*Work item*:
Return the data below, unchanged.
[[ Exercise materials, beginning ]]
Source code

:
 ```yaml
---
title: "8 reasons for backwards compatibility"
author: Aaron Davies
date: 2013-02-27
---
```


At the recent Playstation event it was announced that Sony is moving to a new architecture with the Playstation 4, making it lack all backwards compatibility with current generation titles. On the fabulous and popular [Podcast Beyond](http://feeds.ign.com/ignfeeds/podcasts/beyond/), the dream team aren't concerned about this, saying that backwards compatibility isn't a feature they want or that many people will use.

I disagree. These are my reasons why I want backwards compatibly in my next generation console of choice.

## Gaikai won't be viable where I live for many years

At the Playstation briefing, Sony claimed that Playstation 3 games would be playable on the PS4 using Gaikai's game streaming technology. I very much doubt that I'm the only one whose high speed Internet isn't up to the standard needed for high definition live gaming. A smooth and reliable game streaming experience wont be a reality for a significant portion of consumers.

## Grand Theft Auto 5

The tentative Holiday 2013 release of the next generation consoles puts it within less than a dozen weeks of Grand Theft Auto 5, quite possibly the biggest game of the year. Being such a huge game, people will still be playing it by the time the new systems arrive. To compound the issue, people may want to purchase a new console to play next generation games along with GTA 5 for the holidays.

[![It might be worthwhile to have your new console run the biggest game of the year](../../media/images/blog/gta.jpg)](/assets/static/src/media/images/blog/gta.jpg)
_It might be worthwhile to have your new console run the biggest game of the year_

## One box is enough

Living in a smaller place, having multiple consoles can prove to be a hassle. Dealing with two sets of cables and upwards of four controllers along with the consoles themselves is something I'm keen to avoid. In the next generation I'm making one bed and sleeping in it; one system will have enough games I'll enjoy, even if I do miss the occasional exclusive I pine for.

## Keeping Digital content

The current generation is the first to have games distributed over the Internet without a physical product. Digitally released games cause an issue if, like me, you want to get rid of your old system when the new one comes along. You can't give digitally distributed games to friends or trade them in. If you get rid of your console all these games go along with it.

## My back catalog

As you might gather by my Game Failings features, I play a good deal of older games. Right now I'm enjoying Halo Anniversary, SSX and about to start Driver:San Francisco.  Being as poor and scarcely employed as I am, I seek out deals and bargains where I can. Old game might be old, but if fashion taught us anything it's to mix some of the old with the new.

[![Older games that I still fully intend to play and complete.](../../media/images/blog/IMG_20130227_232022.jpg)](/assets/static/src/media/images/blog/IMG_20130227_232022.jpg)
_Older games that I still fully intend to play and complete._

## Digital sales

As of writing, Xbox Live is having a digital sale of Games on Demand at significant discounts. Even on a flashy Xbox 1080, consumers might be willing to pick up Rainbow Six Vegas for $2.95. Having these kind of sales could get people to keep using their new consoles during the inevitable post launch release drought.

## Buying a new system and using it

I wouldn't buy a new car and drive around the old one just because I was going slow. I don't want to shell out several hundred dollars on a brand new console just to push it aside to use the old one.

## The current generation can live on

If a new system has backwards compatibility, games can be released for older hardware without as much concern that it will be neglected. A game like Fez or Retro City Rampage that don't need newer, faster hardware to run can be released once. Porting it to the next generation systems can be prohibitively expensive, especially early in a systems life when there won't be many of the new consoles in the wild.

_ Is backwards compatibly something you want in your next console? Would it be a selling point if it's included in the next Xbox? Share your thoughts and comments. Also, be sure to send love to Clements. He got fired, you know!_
[[ Exercise materials, end ]]
*Result for this exercise*:
Source code

:
 ```yaml
---
title: "8 reasons for backwards compatibility"
author: Aaron Davies
date: 2013-02-27
---
```


At the recent Playstation event it was announced that Sony is moving to a new architecture with the Playstation 4, making it lack all backwards compatibility with current generation titles. On the fabulous and popular [Podcast Beyond](http://feeds.ign.com/ignfeeds/podcasts/beyond/), the dream team aren't concerned about this, saying that backwards compatibility isn't a feature they want or that many people will use.

I disagree. These are my reasons why I want backwards compatibly in my next generation console of choice.

## Gaikai won't be viable where I live for many years

At the Playstation briefing, Sony claimed that Playstation 3 games would be playable on the PS4 using Gaikai's game streaming technology. I very much doubt that I'm the only one whose high speed Internet isn't up to the standard needed for high definition live gaming. A smooth and reliable game streaming experience wont be a reality for a significant portion of consumers.

## Grand Theft Auto 5

The tentative Holiday 2013 release of the next generation consoles puts it within less than a dozen weeks of Grand Theft Auto 5, quite possibly the biggest game of the year. Being such a huge game, people will still be playing it by the time the new systems arrive. To compound the issue, people may want to purchase a new console to play next generation games along with GTA 5 for the holidays.

[![It might be worthwhile to have your new console run the biggest game of the year](../../media/images/blog/gta.jpg)](/assets/static/src/media/images/blog/gta.jpg)
_It might be worthwhile to have your new console run the biggest game of the year_

## One box is enough

Living in a smaller place, having multiple consoles can prove to be a hassle. Dealing with two sets of cables and upwards of four controllers along with the consoles themselves is something I'm keen to avoid. In the next generation I'm making one bed and sleeping in it; one system will have enough games I'll enjoy, even if I do miss the occasional exclusive I pine for.

## Keeping Digital content

The current generation is the first to have games distributed over the Internet without a physical product. Digitally released games cause an issue if, like me, you want to get rid of your old system when the new one comes along. You can't give digitally distributed games to friends or trade them in. If you get rid of your console all these games go along with it.

## My back catalog

As you might gather by my Game Failings features, I play a good deal of older games. Right now I'm enjoying Halo Anniversary, SSX and about to start Driver:San Francisco.  Being as poor and scarcely employed as I am, I seek out deals and bargains where I can. Old game might be old, but if fashion taught us anything it's to mix some of the old with the new.

[![Older games that I still fully intend to play and complete.](../../media/images/blog/IMG_20130227_232022.jpg)](/assets/static/src/media/images/blog/IMG_20130227_232022.jpg)
_Older games that I still fully intend to play and complete._

## Digital sales

As of writing, Xbox Live is having a digital sale of Games on Demand at significant discounts. Even on a flashy Xbox 1080, consumers might be willing to pick up Rainbow Six Vegas for $2.95. Having these kind of sales could get people to keep using their new consoles during the inevitable post launch release drought.

## Buying a new system and using it

I wouldn't buy a new car and drive around the old one just because I was going slow. I don't want to shell out several hundred dollars on a brand new console just to push it aside to use the old one.

## The current generation can live on

If a new system has backwards compatibility, games can be released for older hardware without as much concern that it will be neglected. A game like Fez or Retro City Rampage that don't need newer, faster hardware to run can be released once. Porting it to the next generation systems can be prohibitively expensive, especially early in a systems life when there won't be many of the new consoles in the wild.

_ Is backwards compatibly something you want in your next console? Would it be a selling point if it's included in the next Xbox? Share your thoughts and comments. Also, be sure to send love to Clements. He got fired, you know!_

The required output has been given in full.